═════ INPUT RECORDS ═════
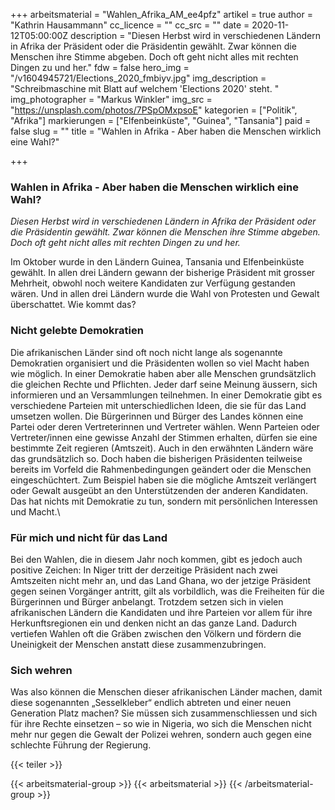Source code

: +++
arbeitsmaterial = "Wahlen_Afrika_AM_ee4pfz"
artikel = true
author = "Kathrin Hausammann"
cc_licence = ""
cc_src = ""
date = 2020-11-12T05:00:00Z
description = "Diesen Herbst wird in verschiedenen Ländern in Afrika der Präsident oder die Präsidentin gewählt. Zwar können die Menschen ihre Stimme abgeben. Doch oft geht nicht alles mit rechten Dingen zu und her."
fdw = false
hero_img = "/v1604945721/Elections_2020_fmbiyv.jpg"
img_description = "Schreibmaschine mit Blatt auf welchem 'Elections 2020' steht. "
img_photographer = "Markus Winkler"
img_src = "https://unsplash.com/photos/7PSpOMxpsoE"
kategorien = ["Politik", "Afrika"]
markierungen = ["Elfenbeinküste", "Guinea", "Tansania"]
paid = false
slug = ""
title = "Wahlen in Afrika - Aber haben die Menschen wirklich eine Wahl?"

+++
### Wahlen in Afrika - Aber haben die Menschen wirklich eine Wahl?

_Diesen Herbst wird in verschiedenen Ländern in Afrika der Präsident oder die Präsidentin gewählt. Zwar können die Menschen ihre Stimme abgeben. Doch oft geht nicht alles mit rechten Dingen zu und her._

Im Oktober wurde in den Ländern Guinea, Tansania und Elfenbeinküste gewählt. In allen drei Ländern gewann der bisherige Präsident mit grosser Mehrheit, obwohl noch weitere Kandidaten zur Verfügung gestanden wären. Und in allen drei Ländern wurde die Wahl von Protesten und Gewalt überschattet. Wie kommt das?

### Nicht gelebte Demokratien

Die afrikanischen Länder sind oft noch nicht lange als sogenannte Demokratien organisiert und die Präsidenten wollen so viel Macht haben wie möglich. In einer Demokratie haben aber alle Menschen grundsätzlich die gleichen Rechte und Pflichten. Jeder darf seine Meinung äussern, sich informieren und an Versammlungen teilnehmen. In einer Demokratie gibt es verschiedene Parteien mit unterschiedlichen Ideen, die sie für das Land umsetzen wollen. Die Bürgerinnen und Bürger des Landes können eine Partei oder deren Vertreterinnen und Vertreter wählen. Wenn Parteien oder Vertreter/innen eine gewisse Anzahl der Stimmen erhalten, dürfen sie eine bestimmte Zeit regieren (Amtszeit). Auch in den erwähnten Ländern wäre das grundsätzlich so. Doch haben die bisherigen Präsidenten teilweise bereits im Vorfeld die Rahmenbedingungen geändert oder die Menschen eingeschüchtert. Zum Beispiel haben sie die mögliche Amtszeit verlängert oder Gewalt ausgeübt an den Unterstützenden der anderen Kandidaten. Das hat nichts mit Demokratie zu tun, sondern mit persönlichen Interessen und Macht.\

### Für mich und nicht für das Land

Bei den Wahlen, die in diesem Jahr noch kommen, gibt es jedoch auch positive Zeichen: In Niger tritt der derzeitige Präsident nach zwei Amtszeiten nicht mehr an, und das Land Ghana, wo der jetzige Präsident gegen seinen Vorgänger antritt, gilt als vorbildlich, was die Freiheiten für die Bürgerinnen und Bürger anbelangt. Trotzdem setzen sich in vielen afrikanischen Ländern die Kandidaten und ihre Parteien vor allem für ihre Herkunftsregionen ein und denken nicht an das ganze Land. Dadurch vertiefen Wahlen oft die Gräben zwischen den Völkern und fördern die Uneinigkeit der Menschen anstatt diese zusammenzubringen.

### Sich wehren

Was also können die Menschen dieser afrikanischen Länder machen, damit diese sogenannten „Sesselkleber“ endlich abtreten und einer neuen Generation Platz machen? Sie müssen sich zusammenschliessen und sich für ihre Rechte einsetzen – so wie in Nigeria, wo sich die Menschen nicht mehr nur gegen die Gewalt der Polizei wehren, sondern auch gegen eine schlechte Führung der Regierung.

{{< teiler >}}

{{< arbeitsmaterial-group >}}
{{< arbeitsmaterial >}}
{{< /arbeitsmaterial-group >}}
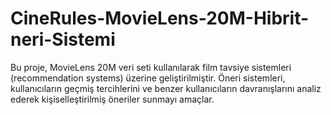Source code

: # CineRules-MovieLens-20M-Hibrit-neri-Sistemi
Bu proje, MovieLens 20M veri seti kullanılarak film tavsiye sistemleri (recommendation systems) üzerine geliştirilmiştir. Öneri sistemleri, kullanıcıların geçmiş tercihlerini ve benzer kullanıcıların davranışlarını analiz ederek kişiselleştirilmiş öneriler sunmayı amaçlar.
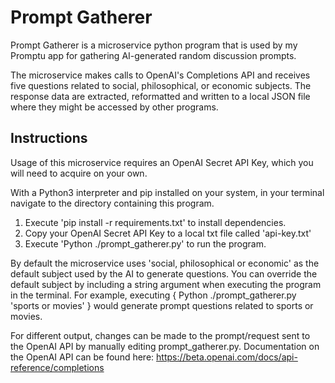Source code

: # Prompt Gatherer

Prompt Gatherer is a microservice python program that is used by my Promptu app for gathering AI-generated random discussion prompts. 

The microservice makes calls to OpenAI's Completions API and receives five questions related to social, philosophical, or economic subjects. The response 
data are extracted, reformatted and written to a local JSON file where they might be accessed by other programs.


## Instructions

Usage of this microservice requires an OpenAI Secret API Key, which you will need to acquire on your own.

With a Python3 interpreter and pip installed on your system, in your terminal navigate to the directory containing this program. 
1. Execute 'pip install -r requirements.txt' to install dependencies.
2. Copy your OpenAI Secret API Key to a local txt file called 'api-key.txt'
3. Execute 'Python ./prompt_gatherer.py' to run the program.

By default the microservice uses 'social, philosophical or economic' as the default subject used by the AI to generate questions.
You can override the default subject by including a string argument when executing the program in the terminal.
For example, executing { Python ./prompt_gatherer.py 'sports or movies' } would generate prompt questions related to sports or movies.

For different output, changes can be made to the prompt/request sent to the OpenAI API by manually editing prompt_gatherer.py.
Documentation on the OpenAI API can be found here: https://beta.openai.com/docs/api-reference/completions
═════
▸ REQUIRED WORK
Repeat the entries exactly, without pictures.

▸ SOLUTION TO THE EXERCISE
Source code

: +++
arbeitsmaterial = "Wahlen_Afrika_AM_ee4pfz"
artikel = true
author = "Kathrin Hausammann"
cc_licence = ""
cc_src = ""
date = 2020-11-12T05:00:00Z
description = "Diesen Herbst wird in verschiedenen Ländern in Afrika der Präsident oder die Präsidentin gewählt. Zwar können die Menschen ihre Stimme abgeben. Doch oft geht nicht alles mit rechten Dingen zu und her."
fdw = false
hero_img = "/v1604945721/Elections_2020_fmbiyv.jpg"
img_description = "Schreibmaschine mit Blatt auf welchem 'Elections 2020' steht. "
img_photographer = "Markus Winkler"
img_src = "https://unsplash.com/photos/7PSpOMxpsoE"
kategorien = ["Politik", "Afrika"]
markierungen = ["Elfenbeinküste", "Guinea", "Tansania"]
paid = false
slug = ""
title = "Wahlen in Afrika - Aber haben die Menschen wirklich eine Wahl?"

+++
### Wahlen in Afrika - Aber haben die Menschen wirklich eine Wahl?

_Diesen Herbst wird in verschiedenen Ländern in Afrika der Präsident oder die Präsidentin gewählt. Zwar können die Menschen ihre Stimme abgeben. Doch oft geht nicht alles mit rechten Dingen zu und her._

Im Oktober wurde in den Ländern Guinea, Tansania und Elfenbeinküste gewählt. In allen drei Ländern gewann der bisherige Präsident mit grosser Mehrheit, obwohl noch weitere Kandidaten zur Verfügung gestanden wären. Und in allen drei Ländern wurde die Wahl von Protesten und Gewalt überschattet. Wie kommt das?

### Nicht gelebte Demokratien

Die afrikanischen Länder sind oft noch nicht lange als sogenannte Demokratien organisiert und die Präsidenten wollen so viel Macht haben wie möglich. In einer Demokratie haben aber alle Menschen grundsätzlich die gleichen Rechte und Pflichten. Jeder darf seine Meinung äussern, sich informieren und an Versammlungen teilnehmen. In einer Demokratie gibt es verschiedene Parteien mit unterschiedlichen Ideen, die sie für das Land umsetzen wollen. Die Bürgerinnen und Bürger des Landes können eine Partei oder deren Vertreterinnen und Vertreter wählen. Wenn Parteien oder Vertreter/innen eine gewisse Anzahl der Stimmen erhalten, dürfen sie eine bestimmte Zeit regieren (Amtszeit). Auch in den erwähnten Ländern wäre das grundsätzlich so. Doch haben die bisherigen Präsidenten teilweise bereits im Vorfeld die Rahmenbedingungen geändert oder die Menschen eingeschüchtert. Zum Beispiel haben sie die mögliche Amtszeit verlängert oder Gewalt ausgeübt an den Unterstützenden der anderen Kandidaten. Das hat nichts mit Demokratie zu tun, sondern mit persönlichen Interessen und Macht.\

### Für mich und nicht für das Land

Bei den Wahlen, die in diesem Jahr noch kommen, gibt es jedoch auch positive Zeichen: In Niger tritt der derzeitige Präsident nach zwei Amtszeiten nicht mehr an, und das Land Ghana, wo der jetzige Präsident gegen seinen Vorgänger antritt, gilt als vorbildlich, was die Freiheiten für die Bürgerinnen und Bürger anbelangt. Trotzdem setzen sich in vielen afrikanischen Ländern die Kandidaten und ihre Parteien vor allem für ihre Herkunftsregionen ein und denken nicht an das ganze Land. Dadurch vertiefen Wahlen oft die Gräben zwischen den Völkern und fördern die Uneinigkeit der Menschen anstatt diese zusammenzubringen.

### Sich wehren

Was also können die Menschen dieser afrikanischen Länder machen, damit diese sogenannten „Sesselkleber“ endlich abtreten und einer neuen Generation Platz machen? Sie müssen sich zusammenschliessen und sich für ihre Rechte einsetzen – so wie in Nigeria, wo sich die Menschen nicht mehr nur gegen die Gewalt der Polizei wehren, sondern auch gegen eine schlechte Führung der Regierung.

{{< teiler >}}

{{< arbeitsmaterial-group >}}
{{< arbeitsmaterial >}}
{{< /arbeitsmaterial-group >}}
Source code

: # CineRules-MovieLens-20M-Hibrit-neri-Sistemi
Bu proje, MovieLens 20M veri seti kullanılarak film tavsiye sistemleri (recommendation systems) üzerine geliştirilmiştir. Öneri sistemleri, kullanıcıların geçmiş tercihlerini ve benzer kullanıcıların davranışlarını analiz ederek kişiselleştirilmiş öneriler sunmayı amaçlar.
Source code

: # Prompt Gatherer

Prompt Gatherer is a microservice python program that is used by my Promptu app for gathering AI-generated random discussion prompts. 

The microservice makes calls to OpenAI's Completions API and receives five questions related to social, philosophical, or economic subjects. The response 
data are extracted, reformatted and written to a local JSON file where they might be accessed by other programs.


## Instructions

Usage of this microservice requires an OpenAI Secret API Key, which you will need to acquire on your own.

With a Python3 interpreter and pip installed on your system, in your terminal navigate to the directory containing this program. 
1. Execute 'pip install -r requirements.txt' to install dependencies.
2. Copy your OpenAI Secret API Key to a local txt file called 'api-key.txt'
3. Execute 'Python ./prompt_gatherer.py' to run the program.

By default the microservice uses 'social, philosophical or economic' as the default subject used by the AI to generate questions.
You can override the default subject by including a string argument when executing the program in the terminal.
For example, executing { Python ./prompt_gatherer.py 'sports or movies' } would generate prompt questions related to sports or movies.

For different output, changes can be made to the prompt/request sent to the OpenAI API by manually editing prompt_gatherer.py.
Documentation on the OpenAI API can be found here: https://beta.openai.com/docs/api-reference/completions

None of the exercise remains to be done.